In Thailand, the three-color fabric is very important. It shows tradition, belief, and history. People can see it in markets, shops, tied to trees, and even on vehicles. with common colors being yellow, pink, green, white, red, and blue. Furthermore, these colors are associated with Hindu beliefs that have had a long-standing influence on Thai society and culture.

This fabric represents how people, spirits, and sacred things are all connected in Thai culture. It shows respect for the spiritual world that Thai people believe in. Seeing this fabric everywhere reminds everyone of the strong connection between their past, their beliefs, and the natural world around them.
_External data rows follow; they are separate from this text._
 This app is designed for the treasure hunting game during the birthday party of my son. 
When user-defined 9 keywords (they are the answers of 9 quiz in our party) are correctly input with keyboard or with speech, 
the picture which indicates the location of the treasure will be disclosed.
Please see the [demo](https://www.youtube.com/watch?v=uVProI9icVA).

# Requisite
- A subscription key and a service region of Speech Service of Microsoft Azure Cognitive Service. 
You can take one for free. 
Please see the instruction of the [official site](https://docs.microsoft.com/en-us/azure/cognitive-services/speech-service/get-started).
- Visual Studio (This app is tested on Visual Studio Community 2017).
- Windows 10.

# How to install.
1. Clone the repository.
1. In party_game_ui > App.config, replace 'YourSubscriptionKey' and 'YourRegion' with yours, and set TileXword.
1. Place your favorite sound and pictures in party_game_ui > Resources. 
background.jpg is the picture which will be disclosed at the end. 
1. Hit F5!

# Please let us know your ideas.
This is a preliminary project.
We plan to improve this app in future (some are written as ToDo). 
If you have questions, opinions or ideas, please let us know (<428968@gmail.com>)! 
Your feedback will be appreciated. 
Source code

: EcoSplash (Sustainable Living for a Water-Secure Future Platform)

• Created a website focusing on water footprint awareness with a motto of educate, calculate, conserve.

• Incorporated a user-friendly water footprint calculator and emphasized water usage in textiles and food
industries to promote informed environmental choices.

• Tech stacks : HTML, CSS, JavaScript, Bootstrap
This is a simple way of showing how deeply spiritual Thai culture is and how this belief is a part of everyday life.

== History ==

=== The original belief (Hindu) ===
In Thailand, wrapping fabric around vehicles or trees is a symbolic gesture known as "Ruk Kha Thewada", venerating sacred entities deeply ingrained in Thai society and widely familiar to all. This tradition, rooted in Thai culture for generations, likely stems from the historical influences of Hinduism and Buddhism from South Asia, both of which reference these divine beings. While the practice of honoring "Ruk Kha Thewada" in Thai society originated from the influence of these religions, its actual implementation evolved from the longstanding belief in spirits inherent in Southeast Asia's natural world or from spirit worship traditions. Over time, as both religions exerted their influence, these spirits became integrated into Hindu and Buddhist beliefs, often symbolically represented. This amalgamation resulted in the fusion of beliefs related to Buddha, spirits, and deities to the extent that they became inseparable (This information is based on the website of the Journal of Cultural and Art Institute, Srinakharinwirot University).  Moreover, ceremonies often incorporate 3 colors fabric to bestow auspiciousness upon worshippers and pay homage to the revered deities.

== Spirits ==
Three-color fabric is deeply rooted in animistic beliefs and is a common sight throughout Thailand, particularly in rural areas.
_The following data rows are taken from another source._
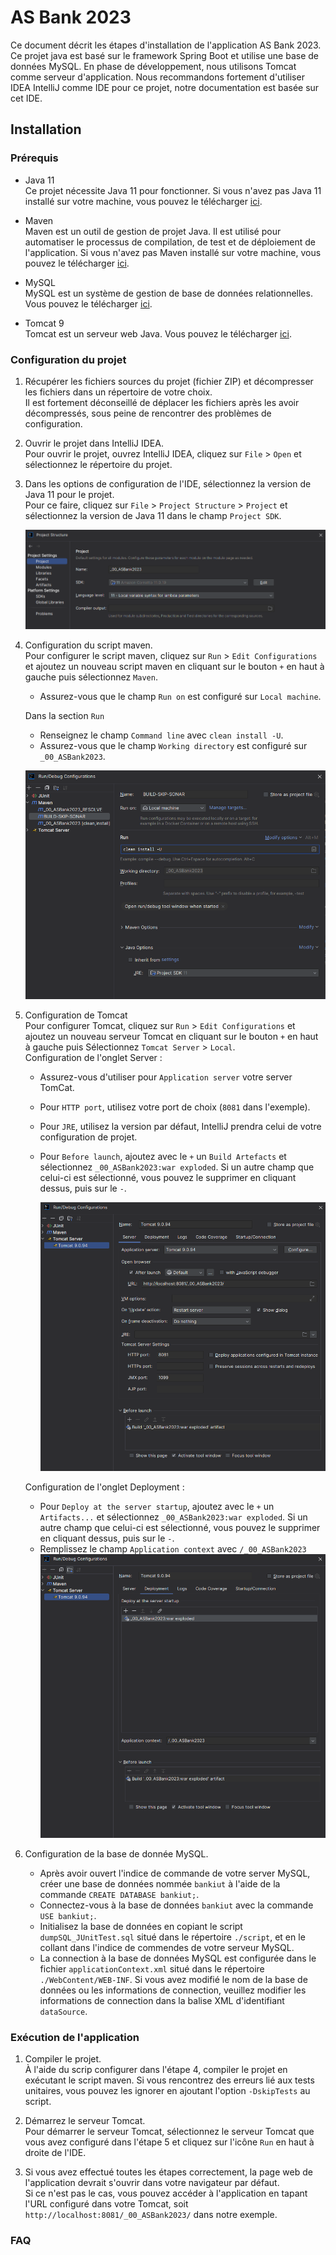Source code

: # AS Bank 2023

Ce document décrit les étapes d'installation de l'application AS Bank 2023. <br>
Ce projet java est basé sur le framework Spring Boot et utilise une base de données MySQL.
En phase de développement, nous utilisons Tomcat comme serveur d'application.
Nous recommandons fortement d'utiliser IDEA IntelliJ comme IDE pour ce projet, notre documentation est basée sur cet
IDE.

## Installation

### Prérequis

- Java 11 <br>
  Ce projet nécessite Java 11 pour fonctionner. Si vous n'avez pas Java 11 installé sur votre machine,
  vous pouvez le télécharger [ici](https://www.oracle.com/java/technolo2gies/javase-jdk11-downloads.html).

- Maven <br>
  Maven est un outil de gestion de projet Java. Il est utilisé pour automatiser le processus de compilation,
  de test et de déploiement de l'application. Si vous n'avez pas Maven installé sur votre machine,
  vous pouvez le télécharger [ici](https://maven.apache.org/download.cgi).

- MySQL <BR>
  MySQL est un système de gestion de base de données relationnelles.
  Vous pouvez le télécharger [ici](https://dev.mysql.com/downloads/mysql/).

- Tomcat 9 <br>
  Tomcat est un serveur web Java. Vous pouvez le télécharger [ici](https://tomcat.apache.org/download-90.cgi).

### Configuration du projet

1. Récupérer les fichiers sources du projet (fichier ZIP) et décompresser les fichiers dans un répertoire de votre
   choix. <br>
   Il est fortement déconseillé de déplacer les fichiers après les avoir décompressés, sous peine de rencontrer des
   problèmes de configuration.

2. Ouvrir le projet dans IntelliJ IDEA. <br>
   Pour ouvrir le projet, ouvrez IntelliJ IDEA, cliquez sur `File` > `Open` et sélectionnez le répertoire du projet.

3. Dans les options de configuration de l'IDE, sélectionnez la version de Java 11 pour le projet. <br>
   Pour ce faire, cliquez sur `File` > `Project Structure` > `Project` et sélectionnez la version de Java 11 dans le
   champ `Project SDK`.

   ![img.png](images/installation/Java11Config.png)

4. Configuration du script maven. <br>
   Pour configurer le script maven, cliquez sur `Run` > `Edit Configurations` et ajoutez un nouveau script maven en
   cliquant sur le bouton `+` en haut à gauche puis sélectionnez `Maven`. <br>
    - Assurez-vous que le champ `Run on` est configuré sur `Local machine`.

   Dans la section `Run`
    - Renseignez le champ `Command line` avec `clean install -U`.
    - Assurez-vous que le champ `Working directory` est configuré sur `_00_ASBank2023`.

   ![img.png](images/installation/MavenScript.png)

5. Configuration de Tomcat <br>
   Pour configurer Tomcat, cliquez sur `Run` > `Edit Configurations` et ajoutez un nouveau serveur Tomcat en cliquant
   sur
   le bouton `+` en haut à gauche puis Sélectionnez `Tomcat Server` > `Local`. <br>
   Configuration de l'onglet Server :
    - Assurez-vous d'utiliser pour `Application server` votre server TomCat.
    - Pour `HTTP port`, utilisez votre port de choix (`8081` dans l'exemple).
    - Pour `JRE`, utilisez la version par défaut, IntelliJ prendra celui de votre configuration de projet.
    - Pour `Before launch`, ajoutez avec le `+` un `Build Artefacts` et sélectionnez `_00_ASBank2023:war exploded`.
      Si un autre champ que celui-ci est sélectionné, vous pouvez le supprimer en cliquant dessus, puis sur le `-`.

      ![img.png](images/installation/TomcatServer.png)

   Configuration de l'onglet Deployment :
    - Pour `Deploy at the server startup`, ajoutez avec le `+` un `Artifacts...` et sélectionnez
      `_00_ASBank2023:war exploded`.
      Si un autre champ que celui-ci est sélectionné, vous pouvez le supprimer en cliquant dessus, puis sur le `-`.
    - Remplissez le champ `Application context` avec `/_00_ASBank2023`
      ![img.png](images/installation/TomcatDeployement.png)

6. Configuration de la base de donnée MySQL. <br>
    - Après avoir ouvert l'indice de commande de votre server MySQL, créer une base de données nommée `bankiut` à l'aide
      de la commande `CREATE DATABASE bankiut;`.
    - Connectez-vous à la base de données `bankiut` avec la commande `USE bankiut;`.
    - Initialisez la base de données en copiant le script `dumpSQL_JUnitTest.sql` situé dans le répertoire `./script`,
      et
      en le collant dans l'indice de commendes de votre serveur MySQL.
    - La connection à la base de données MySQL est configurée dans le fichier `applicationContext.xml` situé dans le
      répertoire `./WebContent/WEB-INF`. Si vous avez modifié le nom de la base de données ou les informations de
      connection, veuillez modifier les informations de connection dans la balise XML d'identifiant `dataSource`.

### Exécution de l'application

1. Compiler le projet. <br>
   À l'aide du scrip configurer dans l'étape 4, compiler le projet en exécutant le script maven.
   Si vous rencontrez des erreurs lié aux tests unitaires, vous pouvez les ignorer en ajoutant l'option `-DskipTests` au
   script.

2. Démarrez le serveur Tomcat. <br>
   Pour démarrer le serveur Tomcat, sélectionnez le serveur Tomcat que vous avez configuré dans l'étape 5 et cliquez sur
   l'icône `Run` en haut à droite de l'IDE.

3. Si vous avez effectué toutes les étapes correctement, la page web de l'application devrait s'ouvrir dans votre
   navigateur par défaut. <br>
   Si ce n'est pas le cas, vous pouvez accéder à l'application en tapant l'URL configuré dans votre Tomcat, soit
   `http://localhost:8081/_00_ASBank2023/` dans notre exemple.

### FAQ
Animism is a belief that says everything in nature, like plants, animals, and even rocks, has a special spirit inside. This is an ancient idea found in many cultures. In animism, everything, from big mountains to tiny flowers, is thought to have its own soul or spirit. This includes things that might seem lifeless, like stones and rivers.

=== Ancestor spirit ===
In Thai culture, respecting ancestor spirits is deeply ingrained, being a key aspect of religious and family customs. Ancestor veneration involves honoring deceased family members through rituals, offerings, and prayers.

=== Deities spirit ===
In Thailand, spirits and deities play significant roles in religious and cultural practices. Thai spirituality is rich with belief in various supernatural beings, including deities and spirits.

Mae Yanang is well known for three-color fabric. Mae Yanang is a deities spirit that Thai people respect as protecting vehicles such as cars and boats or is believed to reside in cars and boats. Mae Yanang also can punish bad drivers. Thai people often use three-color fabric to tie knots on their vehicles. This practice is rooted in the belief that by doing so, they can invoke the protection and care of Mae Yanang, ensuring the safety of their journeys. There are many legends and beliefs about Mae Yanang according to the beliefs of each locality.

== Fabric ==
Giving the fabric is thus a way of expressing emotions and showing respect. In ancient times, people considered fabric as a crucial element in various ceremonies and used it to demonstrate their reverence for sacred matters. Tying fabric of seven colors was believed to be a form of worship to the gods throughout the week. This practice involved arranging garlands with seven different colors, each representing a specific day as follows:

Sunday: red

Monday: soft white

Tuesday: pink

Wednesday: green

Thursday: yellow or areca nut color.

Friday: blue

Saturday: black

Black or very dark tones are uncommon, as there are no colors considered inauspicious.